++++ DATASET

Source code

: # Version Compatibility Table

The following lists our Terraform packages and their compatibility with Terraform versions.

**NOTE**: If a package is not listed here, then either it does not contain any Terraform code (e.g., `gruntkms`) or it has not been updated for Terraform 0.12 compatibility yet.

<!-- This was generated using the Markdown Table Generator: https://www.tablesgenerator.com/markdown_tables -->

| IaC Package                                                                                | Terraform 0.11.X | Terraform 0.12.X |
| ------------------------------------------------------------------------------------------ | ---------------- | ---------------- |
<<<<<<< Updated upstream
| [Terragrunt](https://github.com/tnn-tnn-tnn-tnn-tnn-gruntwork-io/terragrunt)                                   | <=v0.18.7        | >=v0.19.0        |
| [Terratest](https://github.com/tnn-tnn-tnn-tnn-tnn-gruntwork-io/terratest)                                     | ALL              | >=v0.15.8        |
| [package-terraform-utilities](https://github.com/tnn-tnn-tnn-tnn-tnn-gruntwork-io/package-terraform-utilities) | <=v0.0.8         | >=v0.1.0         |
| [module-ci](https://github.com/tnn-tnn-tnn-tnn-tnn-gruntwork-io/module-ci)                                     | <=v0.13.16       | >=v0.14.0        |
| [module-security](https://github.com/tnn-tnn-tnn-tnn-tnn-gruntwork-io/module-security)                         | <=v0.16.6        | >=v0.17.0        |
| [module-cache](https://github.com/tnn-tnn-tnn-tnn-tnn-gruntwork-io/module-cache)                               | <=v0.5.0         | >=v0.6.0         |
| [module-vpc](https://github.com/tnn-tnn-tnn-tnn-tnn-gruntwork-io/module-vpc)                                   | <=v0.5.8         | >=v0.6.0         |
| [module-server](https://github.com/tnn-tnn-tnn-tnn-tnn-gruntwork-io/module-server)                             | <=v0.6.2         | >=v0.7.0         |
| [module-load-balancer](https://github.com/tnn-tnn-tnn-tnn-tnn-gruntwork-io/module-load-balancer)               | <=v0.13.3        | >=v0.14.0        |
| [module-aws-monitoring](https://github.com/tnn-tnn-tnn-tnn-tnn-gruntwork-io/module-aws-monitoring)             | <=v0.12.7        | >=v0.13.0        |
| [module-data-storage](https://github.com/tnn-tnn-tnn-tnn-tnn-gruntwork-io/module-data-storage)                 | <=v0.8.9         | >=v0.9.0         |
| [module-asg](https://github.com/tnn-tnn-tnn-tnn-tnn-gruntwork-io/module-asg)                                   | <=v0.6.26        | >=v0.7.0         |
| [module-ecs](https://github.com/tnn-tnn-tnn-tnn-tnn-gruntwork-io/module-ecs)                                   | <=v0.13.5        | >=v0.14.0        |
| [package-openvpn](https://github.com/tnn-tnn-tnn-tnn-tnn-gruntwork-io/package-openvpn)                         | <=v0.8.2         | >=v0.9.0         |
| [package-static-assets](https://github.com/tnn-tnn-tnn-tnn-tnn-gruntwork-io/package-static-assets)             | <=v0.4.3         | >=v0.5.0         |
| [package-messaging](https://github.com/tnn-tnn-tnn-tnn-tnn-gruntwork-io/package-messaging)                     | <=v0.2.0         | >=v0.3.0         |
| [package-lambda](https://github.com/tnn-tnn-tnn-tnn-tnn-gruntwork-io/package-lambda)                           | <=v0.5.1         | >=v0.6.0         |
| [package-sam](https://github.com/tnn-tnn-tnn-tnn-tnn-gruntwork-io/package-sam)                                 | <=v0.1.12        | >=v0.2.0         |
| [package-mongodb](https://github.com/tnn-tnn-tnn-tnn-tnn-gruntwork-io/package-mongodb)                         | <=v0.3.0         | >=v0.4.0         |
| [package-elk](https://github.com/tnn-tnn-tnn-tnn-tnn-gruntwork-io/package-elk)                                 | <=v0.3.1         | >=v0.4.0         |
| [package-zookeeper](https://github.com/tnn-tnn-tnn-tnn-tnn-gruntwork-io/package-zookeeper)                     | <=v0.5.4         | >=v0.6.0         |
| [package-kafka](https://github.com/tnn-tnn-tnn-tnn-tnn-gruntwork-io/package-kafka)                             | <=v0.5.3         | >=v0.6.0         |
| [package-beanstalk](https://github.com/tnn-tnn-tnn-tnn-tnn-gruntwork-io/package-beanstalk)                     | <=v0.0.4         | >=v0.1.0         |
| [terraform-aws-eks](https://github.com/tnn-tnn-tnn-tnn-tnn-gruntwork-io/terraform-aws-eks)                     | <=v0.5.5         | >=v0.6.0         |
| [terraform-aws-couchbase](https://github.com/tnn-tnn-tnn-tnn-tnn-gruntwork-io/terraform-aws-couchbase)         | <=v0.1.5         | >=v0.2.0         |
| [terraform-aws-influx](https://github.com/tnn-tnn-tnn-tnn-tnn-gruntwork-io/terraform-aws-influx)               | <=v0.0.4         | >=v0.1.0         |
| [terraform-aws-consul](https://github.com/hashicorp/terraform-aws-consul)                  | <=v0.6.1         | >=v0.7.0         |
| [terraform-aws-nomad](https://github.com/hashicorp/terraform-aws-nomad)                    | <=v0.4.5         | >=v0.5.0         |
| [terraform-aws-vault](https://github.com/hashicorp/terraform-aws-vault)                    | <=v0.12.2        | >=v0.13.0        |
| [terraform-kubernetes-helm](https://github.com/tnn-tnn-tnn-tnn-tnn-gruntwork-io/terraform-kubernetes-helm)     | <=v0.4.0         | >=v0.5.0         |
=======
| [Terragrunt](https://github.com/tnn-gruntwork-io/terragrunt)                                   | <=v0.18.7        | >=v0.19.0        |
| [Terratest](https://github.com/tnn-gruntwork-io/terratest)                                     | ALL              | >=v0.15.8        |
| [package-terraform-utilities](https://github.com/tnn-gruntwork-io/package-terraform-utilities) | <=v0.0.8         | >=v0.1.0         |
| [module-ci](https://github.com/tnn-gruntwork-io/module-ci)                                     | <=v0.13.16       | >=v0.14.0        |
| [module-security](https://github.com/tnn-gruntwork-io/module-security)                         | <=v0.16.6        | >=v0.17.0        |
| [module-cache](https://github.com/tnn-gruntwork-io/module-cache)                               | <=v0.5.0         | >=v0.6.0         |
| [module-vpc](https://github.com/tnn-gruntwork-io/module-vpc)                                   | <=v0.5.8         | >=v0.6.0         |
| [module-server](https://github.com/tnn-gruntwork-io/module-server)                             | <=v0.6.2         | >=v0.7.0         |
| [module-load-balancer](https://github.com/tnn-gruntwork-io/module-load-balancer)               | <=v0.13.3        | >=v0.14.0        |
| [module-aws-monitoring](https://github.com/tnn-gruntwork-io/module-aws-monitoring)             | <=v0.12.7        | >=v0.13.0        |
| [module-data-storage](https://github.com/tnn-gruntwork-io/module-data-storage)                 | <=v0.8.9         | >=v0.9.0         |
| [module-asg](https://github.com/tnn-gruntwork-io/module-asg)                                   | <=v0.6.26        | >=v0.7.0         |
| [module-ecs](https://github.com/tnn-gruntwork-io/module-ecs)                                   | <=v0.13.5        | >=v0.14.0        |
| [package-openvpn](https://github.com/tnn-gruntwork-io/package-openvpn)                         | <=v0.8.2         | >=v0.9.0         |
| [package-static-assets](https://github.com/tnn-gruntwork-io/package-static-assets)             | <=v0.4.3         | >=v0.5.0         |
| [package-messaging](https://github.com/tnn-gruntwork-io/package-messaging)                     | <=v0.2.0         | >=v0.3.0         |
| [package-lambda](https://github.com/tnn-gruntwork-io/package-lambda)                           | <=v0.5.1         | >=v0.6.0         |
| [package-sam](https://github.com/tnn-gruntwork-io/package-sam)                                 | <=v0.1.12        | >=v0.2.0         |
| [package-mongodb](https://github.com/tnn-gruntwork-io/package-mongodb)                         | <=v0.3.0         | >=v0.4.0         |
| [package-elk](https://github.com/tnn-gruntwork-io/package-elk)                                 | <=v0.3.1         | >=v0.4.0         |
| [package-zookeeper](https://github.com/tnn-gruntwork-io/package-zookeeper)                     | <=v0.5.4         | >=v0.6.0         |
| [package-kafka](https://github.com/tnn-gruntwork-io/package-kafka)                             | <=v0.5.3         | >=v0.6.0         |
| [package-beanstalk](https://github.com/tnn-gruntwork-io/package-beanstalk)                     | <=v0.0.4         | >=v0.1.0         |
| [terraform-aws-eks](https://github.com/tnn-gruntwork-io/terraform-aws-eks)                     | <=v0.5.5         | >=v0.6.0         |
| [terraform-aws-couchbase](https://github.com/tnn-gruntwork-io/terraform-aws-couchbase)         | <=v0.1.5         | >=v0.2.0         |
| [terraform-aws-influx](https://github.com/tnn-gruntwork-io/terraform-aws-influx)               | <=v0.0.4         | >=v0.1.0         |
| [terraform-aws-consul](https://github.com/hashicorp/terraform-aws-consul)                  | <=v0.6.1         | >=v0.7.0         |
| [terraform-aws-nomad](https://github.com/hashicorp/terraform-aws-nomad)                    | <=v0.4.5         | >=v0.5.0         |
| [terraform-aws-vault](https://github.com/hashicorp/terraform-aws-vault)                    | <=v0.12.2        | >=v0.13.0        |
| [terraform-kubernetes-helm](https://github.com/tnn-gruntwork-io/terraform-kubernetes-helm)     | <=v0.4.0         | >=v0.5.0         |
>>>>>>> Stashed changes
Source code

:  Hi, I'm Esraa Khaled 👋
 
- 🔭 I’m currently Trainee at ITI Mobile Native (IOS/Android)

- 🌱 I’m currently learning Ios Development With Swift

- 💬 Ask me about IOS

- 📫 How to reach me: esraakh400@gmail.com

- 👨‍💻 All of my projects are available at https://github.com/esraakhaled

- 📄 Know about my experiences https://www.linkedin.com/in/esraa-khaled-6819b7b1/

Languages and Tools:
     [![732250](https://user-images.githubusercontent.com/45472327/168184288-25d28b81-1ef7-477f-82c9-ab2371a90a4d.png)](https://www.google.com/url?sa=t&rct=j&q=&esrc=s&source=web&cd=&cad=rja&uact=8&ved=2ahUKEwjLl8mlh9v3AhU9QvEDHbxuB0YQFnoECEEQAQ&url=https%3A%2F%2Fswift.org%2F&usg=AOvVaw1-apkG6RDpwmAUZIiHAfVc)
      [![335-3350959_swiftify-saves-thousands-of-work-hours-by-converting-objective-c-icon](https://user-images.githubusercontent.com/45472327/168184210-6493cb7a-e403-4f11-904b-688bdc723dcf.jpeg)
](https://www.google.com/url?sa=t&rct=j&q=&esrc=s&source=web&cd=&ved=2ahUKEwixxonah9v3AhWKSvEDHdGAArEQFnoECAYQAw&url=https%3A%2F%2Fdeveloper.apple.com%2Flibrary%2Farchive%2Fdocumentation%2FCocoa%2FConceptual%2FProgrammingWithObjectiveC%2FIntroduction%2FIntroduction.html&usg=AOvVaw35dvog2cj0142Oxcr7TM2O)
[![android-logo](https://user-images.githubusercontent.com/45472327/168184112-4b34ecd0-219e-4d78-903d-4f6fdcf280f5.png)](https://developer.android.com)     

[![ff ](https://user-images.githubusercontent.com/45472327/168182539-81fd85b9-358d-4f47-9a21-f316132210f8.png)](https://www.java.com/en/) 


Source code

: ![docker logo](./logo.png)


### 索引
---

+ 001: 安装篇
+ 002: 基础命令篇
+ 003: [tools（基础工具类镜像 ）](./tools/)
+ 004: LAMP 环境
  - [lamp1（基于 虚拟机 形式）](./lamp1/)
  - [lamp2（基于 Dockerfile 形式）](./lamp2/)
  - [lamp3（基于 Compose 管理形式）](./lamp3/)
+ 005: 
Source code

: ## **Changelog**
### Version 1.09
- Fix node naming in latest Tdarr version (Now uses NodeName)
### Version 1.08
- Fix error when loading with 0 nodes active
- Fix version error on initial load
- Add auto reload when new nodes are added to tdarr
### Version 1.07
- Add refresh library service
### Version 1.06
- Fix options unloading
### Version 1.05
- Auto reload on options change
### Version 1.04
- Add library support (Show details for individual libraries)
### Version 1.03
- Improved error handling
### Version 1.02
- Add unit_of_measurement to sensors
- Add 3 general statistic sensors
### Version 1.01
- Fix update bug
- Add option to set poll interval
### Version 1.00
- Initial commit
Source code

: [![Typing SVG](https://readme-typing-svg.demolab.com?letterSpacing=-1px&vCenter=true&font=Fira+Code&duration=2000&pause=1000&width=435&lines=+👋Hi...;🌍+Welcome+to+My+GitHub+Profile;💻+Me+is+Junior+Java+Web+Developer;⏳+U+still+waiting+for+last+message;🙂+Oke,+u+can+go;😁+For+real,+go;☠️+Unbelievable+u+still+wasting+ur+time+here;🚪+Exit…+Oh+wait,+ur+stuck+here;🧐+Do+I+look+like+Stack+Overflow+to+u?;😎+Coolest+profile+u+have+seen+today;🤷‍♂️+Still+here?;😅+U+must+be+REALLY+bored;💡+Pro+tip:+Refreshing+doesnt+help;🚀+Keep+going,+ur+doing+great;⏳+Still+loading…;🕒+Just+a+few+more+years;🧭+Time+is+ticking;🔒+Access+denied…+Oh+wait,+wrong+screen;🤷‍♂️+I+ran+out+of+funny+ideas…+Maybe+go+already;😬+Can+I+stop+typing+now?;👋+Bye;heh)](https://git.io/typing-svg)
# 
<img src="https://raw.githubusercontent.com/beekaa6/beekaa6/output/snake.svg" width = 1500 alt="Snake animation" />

++++++++

### WHAT YOU HAVE TO DO
Look through the entries above and find each line where the word "storage" occurs; copy those lines.

### RESPONSE BELOW
| [module-data-storage](https://github.com/tnn-tnn-tnn-tnn-tnn-gruntwork-io/module-data-storage)                 | <=v0.8.9         | >=v0.9.0         |
| [module-data-storage](https://github.com/tnn-gruntwork-io/module-data-storage)                 | <=v0.8.9         | >=v0.9.0         |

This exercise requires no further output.